Halaman 13

2.8K 169 0
                                    

Ruth sedang melihat-lihat pakaian ketika Evans tiba-tiba keluar sambil menempelkan ponsel di telinganya. Ia mengerinyit bingung, siapa yang menelepon sampai-sampai Evans harus pergi sejauh itu?

Ruth melanjutkan kegiatannya, melihat-lihat baju musim panas---tanpa berniat membelinya. Bukannya tidak menyadari, tapi Ruth bersikap seolah tidak peduli ketika banyak orang yang menatapnya aneh. Entah karena pakaian yang ia kenakan, atau karena prilakunya yang berbeda dengan orang-orang Seattle.

Tidak lama, Evans kembali. Berdiri di belakangnya, sambil mengawasinya seoalah Ruth adalah seorang buronan pemerintah.

"Apa kau sibuk?" Ruth memberanikan diri untuk bertanya.

Ruth menggigit bibirnya, saat Evans hanya diam tanpa berniat menjawab pertanyaannya. Ia pun menambahkan, "Maksudku, kau baru saja menerima telepon. Kupikir itu dari orang yang penting, mungkin kau sibuk, Evans."

"Tidak, nona."

Ia hanya mengangguk, "Baiklah."

Ruth berjalan ke arah pakaian-pakaian seksi yang menggoda. Di dalam dirinya, ia tergoda untuk membeli beberapa lingrie atau hanya gaun malam yang menggiurkan. Tapi mengingat ada seseorang yang selalu mengikutinya, Ruth mengurungkan niatnya. Ia pasti akan terlihat begitu bodoh di hadapan Evans jika dirinya membeli pakain seperti itu.

"Jika kau ingin memilikinya, maka ambil lah."

Ruth terdiam. Pendengarannya tidak mungkin salah ketika ia merasa mendengar suara Andrew di sekitarnya. Sial! Apa dia sudah gila?

Ruth berbalik untuk memastikan bahwa dirinya tidak gila seperti yang dikatakan oleh dewi batinnya. Betapa terkejutnya saat ia mendapati pria tinggi dengan kemeja biru muda yang lengannya digulung hingga ke pergelangan tangan dan dua kancing teratas yang dibiarkan terbuka. Rambut Andrew terlihat berantakan sangat kontras dengan dasi yang terikat longgar di sekitar leher pria itu.

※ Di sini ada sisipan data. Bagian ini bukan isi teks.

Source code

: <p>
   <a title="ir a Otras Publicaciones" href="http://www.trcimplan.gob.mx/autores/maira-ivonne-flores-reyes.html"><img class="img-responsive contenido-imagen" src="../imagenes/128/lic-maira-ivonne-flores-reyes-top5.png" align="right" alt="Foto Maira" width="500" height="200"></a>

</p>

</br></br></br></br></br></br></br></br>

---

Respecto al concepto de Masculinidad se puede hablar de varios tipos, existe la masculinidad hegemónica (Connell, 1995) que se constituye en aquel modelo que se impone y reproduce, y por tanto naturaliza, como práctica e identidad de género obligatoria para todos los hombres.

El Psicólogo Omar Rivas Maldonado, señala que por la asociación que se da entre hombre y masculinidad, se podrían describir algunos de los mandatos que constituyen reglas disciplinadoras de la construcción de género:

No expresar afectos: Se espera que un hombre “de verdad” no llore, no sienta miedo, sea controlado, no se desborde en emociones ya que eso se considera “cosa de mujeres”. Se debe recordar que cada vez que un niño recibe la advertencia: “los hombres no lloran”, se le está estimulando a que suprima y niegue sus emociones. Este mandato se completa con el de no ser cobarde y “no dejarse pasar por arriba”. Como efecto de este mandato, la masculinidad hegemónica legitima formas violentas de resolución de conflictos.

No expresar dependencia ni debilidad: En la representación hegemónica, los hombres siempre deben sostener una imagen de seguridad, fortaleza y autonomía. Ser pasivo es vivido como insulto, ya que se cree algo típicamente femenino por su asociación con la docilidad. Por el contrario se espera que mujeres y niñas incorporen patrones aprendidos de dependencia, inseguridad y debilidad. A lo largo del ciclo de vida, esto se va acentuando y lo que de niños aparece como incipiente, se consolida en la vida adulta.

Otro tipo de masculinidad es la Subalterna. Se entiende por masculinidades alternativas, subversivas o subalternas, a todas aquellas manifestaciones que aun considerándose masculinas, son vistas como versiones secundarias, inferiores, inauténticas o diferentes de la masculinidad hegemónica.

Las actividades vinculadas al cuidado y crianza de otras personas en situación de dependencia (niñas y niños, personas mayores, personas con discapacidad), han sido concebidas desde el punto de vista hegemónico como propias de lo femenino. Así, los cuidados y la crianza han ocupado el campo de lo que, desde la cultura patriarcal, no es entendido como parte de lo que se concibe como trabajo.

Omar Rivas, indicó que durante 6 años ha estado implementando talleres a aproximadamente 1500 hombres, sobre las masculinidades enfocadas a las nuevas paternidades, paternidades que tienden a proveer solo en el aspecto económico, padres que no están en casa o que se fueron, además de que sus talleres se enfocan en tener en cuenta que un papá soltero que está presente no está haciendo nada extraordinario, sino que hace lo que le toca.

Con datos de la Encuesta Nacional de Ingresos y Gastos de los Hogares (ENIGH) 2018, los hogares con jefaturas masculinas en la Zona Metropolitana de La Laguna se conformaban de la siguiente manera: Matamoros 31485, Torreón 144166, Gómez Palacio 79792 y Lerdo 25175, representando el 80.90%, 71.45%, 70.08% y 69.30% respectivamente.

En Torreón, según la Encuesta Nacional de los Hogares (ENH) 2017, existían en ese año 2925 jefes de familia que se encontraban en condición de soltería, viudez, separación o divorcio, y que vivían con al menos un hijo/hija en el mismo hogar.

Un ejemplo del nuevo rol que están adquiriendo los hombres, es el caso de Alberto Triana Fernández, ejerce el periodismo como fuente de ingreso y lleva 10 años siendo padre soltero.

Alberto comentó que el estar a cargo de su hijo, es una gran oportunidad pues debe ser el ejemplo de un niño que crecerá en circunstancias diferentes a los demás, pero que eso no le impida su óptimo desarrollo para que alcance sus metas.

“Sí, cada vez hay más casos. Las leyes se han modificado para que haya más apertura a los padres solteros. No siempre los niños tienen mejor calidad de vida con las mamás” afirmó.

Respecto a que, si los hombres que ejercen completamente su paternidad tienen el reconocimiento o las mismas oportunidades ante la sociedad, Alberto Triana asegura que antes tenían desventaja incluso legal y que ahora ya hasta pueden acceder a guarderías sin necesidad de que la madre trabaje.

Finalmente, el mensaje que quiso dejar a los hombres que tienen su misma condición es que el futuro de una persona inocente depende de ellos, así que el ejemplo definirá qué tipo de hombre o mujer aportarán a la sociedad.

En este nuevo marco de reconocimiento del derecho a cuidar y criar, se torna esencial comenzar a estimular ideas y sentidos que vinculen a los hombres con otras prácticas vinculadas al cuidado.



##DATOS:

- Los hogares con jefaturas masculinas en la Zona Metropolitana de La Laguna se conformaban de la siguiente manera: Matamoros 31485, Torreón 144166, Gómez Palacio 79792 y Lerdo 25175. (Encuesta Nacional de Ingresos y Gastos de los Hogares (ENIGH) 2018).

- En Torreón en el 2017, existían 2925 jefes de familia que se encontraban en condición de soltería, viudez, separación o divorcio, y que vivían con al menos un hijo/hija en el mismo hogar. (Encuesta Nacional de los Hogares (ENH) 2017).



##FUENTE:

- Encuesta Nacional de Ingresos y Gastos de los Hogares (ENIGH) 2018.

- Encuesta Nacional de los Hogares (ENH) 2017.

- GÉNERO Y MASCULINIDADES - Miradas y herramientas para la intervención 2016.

Andrew benar-benar terlihat seperti visualisasi nyata seorang dewa yang begitu seksi.

"Kau disini?" keterkejutan keluar dari mulutnya.

"Tentu saja."

Ia menatap Andrew. "Bagaimana bisa?"

"Apa yang tidak bisa dilakukan oleh ku, sayang."

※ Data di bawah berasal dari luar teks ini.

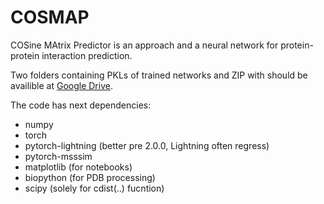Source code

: # COSMAP
COSine MAtrix Predictor is an approach and a neural network for protein-protein interaction prediction. 


Two folders containing PKLs of trained networks and ZIP with should be availible at [Google Drive](https://drive.google.com/drive/folders/1Ie4GQh8ocsVjxe9ssAzMpX9lLP7tsY1D?usp=drive_link).

The code has next dependencies:
- numpy
- torch
- pytorch-lightning   (better pre 2.0.0, Lightning often regress)
- pytorch-msssim
- matplotlib   (for notebooks)
- biopython   (for PDB processing)
- scipy  (solely for cdist(..) fucntion)
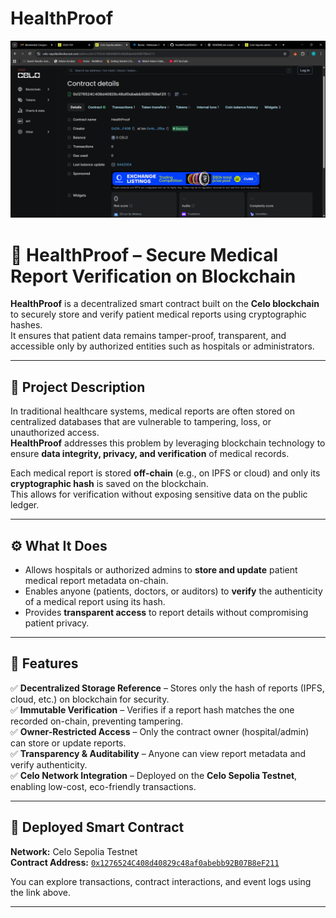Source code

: # HealthProof
<p align="center">
  <img src="Screenshot%202025-10-29%20143054.png" alt="HealthProof Screenshot" width="600"/>
</p>

# 🏥 HealthProof – Secure Medical Report Verification on Blockchain

**HealthProof** is a decentralized smart contract built on the **Celo blockchain** to securely store and verify patient medical reports using cryptographic hashes.  
It ensures that patient data remains tamper-proof, transparent, and accessible only by authorized entities such as hospitals or administrators.

---

## 📖 Project Description

In traditional healthcare systems, medical reports are often stored on centralized databases that are vulnerable to tampering, loss, or unauthorized access.  
**HealthProof** addresses this problem by leveraging blockchain technology to ensure **data integrity, privacy, and verification** of medical records.

Each medical report is stored **off-chain** (e.g., on IPFS or cloud) and only its **cryptographic hash** is saved on the blockchain.  
This allows for verification without exposing sensitive data on the public ledger.

---

## ⚙️ What It Does

- Allows hospitals or authorized admins to **store and update** patient medical report metadata on-chain.  
- Enables anyone (patients, doctors, or auditors) to **verify** the authenticity of a medical report using its hash.  
- Provides **transparent access** to report details without compromising patient privacy.  

---

## 🌟 Features

✅ **Decentralized Storage Reference** – Stores only the hash of reports (IPFS, cloud, etc.) on blockchain for security.  
✅ **Immutable Verification** – Verifies if a report hash matches the one recorded on-chain, preventing tampering.  
✅ **Owner-Restricted Access** – Only the contract owner (hospital/admin) can store or update reports.  
✅ **Transparency & Auditability** – Anyone can view report metadata and verify authenticity.  
✅ **Celo Network Integration** – Deployed on the **Celo Sepolia Testnet**, enabling low-cost, eco-friendly transactions.

---

## 🔗 Deployed Smart Contract

**Network:** Celo Sepolia Testnet  
**Contract Address:** [`0x1276524C408d40829c48af0abebb92B07B8eF211`](https://celo-sepolia.blockscout.com/address/0x1276524C408d40829c48af0abebb92B07B8eF211)

You can explore transactions, contract interactions, and event logs using the link above.

---


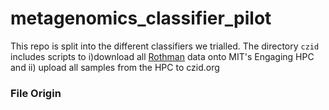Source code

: # metagenomics_classifier_pilot

This repo is split into the different classifiers we trialled. The directory `czid` includes scripts to i)download all [Rothman](https://journals.asm.org/doi/full/10.1128/AEM.01448-21) data onto MIT's Engaging HPC and ii) upload all samples from the HPC to czid.org

### File Origin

Ruth mendengus saat kepercayaan diri pria itu mulai terbangun tinggi. Matanya terputar, sambil memasang wajah datarnya. "Kau masih sama seperti pria yang kutemui pertama kali."

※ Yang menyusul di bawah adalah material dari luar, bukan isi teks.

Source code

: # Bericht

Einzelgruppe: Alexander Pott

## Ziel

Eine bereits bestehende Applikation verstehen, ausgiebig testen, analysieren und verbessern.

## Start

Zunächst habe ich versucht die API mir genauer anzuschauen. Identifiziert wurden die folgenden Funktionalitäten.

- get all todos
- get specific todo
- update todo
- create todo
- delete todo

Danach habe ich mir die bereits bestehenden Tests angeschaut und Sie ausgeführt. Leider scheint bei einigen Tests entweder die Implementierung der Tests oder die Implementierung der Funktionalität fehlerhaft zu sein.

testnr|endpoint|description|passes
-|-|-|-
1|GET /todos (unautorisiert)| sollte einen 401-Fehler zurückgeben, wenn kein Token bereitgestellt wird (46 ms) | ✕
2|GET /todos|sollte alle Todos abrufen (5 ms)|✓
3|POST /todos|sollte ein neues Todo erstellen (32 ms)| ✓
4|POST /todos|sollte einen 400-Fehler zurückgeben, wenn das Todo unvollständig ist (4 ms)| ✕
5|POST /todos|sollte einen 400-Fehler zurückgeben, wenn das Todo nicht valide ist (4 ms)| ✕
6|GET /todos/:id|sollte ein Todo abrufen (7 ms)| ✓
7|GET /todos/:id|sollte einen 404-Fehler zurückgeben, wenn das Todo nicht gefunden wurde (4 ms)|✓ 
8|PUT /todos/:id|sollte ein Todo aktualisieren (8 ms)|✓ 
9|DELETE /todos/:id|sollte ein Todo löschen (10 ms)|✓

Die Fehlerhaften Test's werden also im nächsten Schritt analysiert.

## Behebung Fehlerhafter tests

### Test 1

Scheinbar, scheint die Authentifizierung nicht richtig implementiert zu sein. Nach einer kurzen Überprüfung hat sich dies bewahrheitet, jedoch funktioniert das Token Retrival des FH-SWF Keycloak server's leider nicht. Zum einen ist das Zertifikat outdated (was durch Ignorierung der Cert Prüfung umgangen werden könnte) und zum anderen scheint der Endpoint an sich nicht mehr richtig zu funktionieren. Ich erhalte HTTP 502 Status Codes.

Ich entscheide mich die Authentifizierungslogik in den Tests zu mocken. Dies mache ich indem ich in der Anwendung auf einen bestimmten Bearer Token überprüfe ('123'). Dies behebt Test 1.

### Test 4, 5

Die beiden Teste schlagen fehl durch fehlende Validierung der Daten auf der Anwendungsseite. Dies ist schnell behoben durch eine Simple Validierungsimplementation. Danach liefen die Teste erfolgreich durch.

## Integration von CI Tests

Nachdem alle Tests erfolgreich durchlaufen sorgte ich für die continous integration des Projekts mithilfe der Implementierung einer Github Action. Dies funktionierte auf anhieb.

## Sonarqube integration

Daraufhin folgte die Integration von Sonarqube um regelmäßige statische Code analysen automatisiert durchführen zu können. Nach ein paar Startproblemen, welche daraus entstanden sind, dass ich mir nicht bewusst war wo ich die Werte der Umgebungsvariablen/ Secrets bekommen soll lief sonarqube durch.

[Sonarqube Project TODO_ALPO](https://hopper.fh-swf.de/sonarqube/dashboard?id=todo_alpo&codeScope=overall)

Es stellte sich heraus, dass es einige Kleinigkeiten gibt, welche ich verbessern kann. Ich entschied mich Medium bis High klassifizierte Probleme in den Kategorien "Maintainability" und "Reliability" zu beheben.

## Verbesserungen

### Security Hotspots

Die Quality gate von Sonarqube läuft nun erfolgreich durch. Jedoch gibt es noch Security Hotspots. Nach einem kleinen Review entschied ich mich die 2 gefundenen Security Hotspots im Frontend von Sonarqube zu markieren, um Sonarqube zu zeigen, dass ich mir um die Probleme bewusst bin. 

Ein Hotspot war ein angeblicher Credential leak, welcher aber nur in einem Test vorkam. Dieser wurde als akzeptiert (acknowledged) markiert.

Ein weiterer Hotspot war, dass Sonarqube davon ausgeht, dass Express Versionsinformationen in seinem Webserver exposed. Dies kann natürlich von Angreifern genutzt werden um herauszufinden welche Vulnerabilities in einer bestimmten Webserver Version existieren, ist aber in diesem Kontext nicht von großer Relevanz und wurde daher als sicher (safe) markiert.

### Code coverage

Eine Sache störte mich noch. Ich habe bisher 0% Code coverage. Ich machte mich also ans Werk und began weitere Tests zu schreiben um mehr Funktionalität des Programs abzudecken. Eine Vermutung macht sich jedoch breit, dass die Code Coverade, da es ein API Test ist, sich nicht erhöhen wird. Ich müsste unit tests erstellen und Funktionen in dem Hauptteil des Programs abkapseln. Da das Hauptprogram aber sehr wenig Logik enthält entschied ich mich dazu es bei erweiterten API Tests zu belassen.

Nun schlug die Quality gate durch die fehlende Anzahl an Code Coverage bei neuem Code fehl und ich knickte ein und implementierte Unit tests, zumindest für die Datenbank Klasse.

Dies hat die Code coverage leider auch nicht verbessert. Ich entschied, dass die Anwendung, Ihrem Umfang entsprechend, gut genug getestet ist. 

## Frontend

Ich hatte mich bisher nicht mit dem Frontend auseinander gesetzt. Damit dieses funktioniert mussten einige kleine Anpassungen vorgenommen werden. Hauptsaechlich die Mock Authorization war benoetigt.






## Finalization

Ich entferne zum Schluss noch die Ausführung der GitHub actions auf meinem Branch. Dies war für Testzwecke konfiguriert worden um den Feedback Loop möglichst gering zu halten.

"Terlalu percaya diri," sambung Ruth.

Ruth mengalihkan tatapannya sejenak dari Andrew, dan beralih pada pakaian seksi yang tadi ia amati. Mungkin ia memiliki uang untuk membeli beberapa pakaian sekaligus. Uang yang dimiliki Andrew pasti tidak akan habis jika dirinya membeli tiga sampai lima pakaian sekaligus. Tapi ia perlu berpikir seribu kali lagi sebelum menggunakannya. Ia bahkan belum menetapkan bayaran yang akan diberikan Andrew kepadanya. Lagi pula ia cukup tau diri untuk tidak menggunakan uang seseorang dengan sembarangan.

***

Andrew mengamati Ruth yang masih terdiam sambil melirik beberapa kali pada pakaian seksi yang begitu menggoda untuk Andrew hancurkan di malam hari. Tanpa sengaja, ia menatap sekelilingnya. Tempat ini dipenuhi dengan pakaian dan beberapa orang yang sibuk berlalu-lalang.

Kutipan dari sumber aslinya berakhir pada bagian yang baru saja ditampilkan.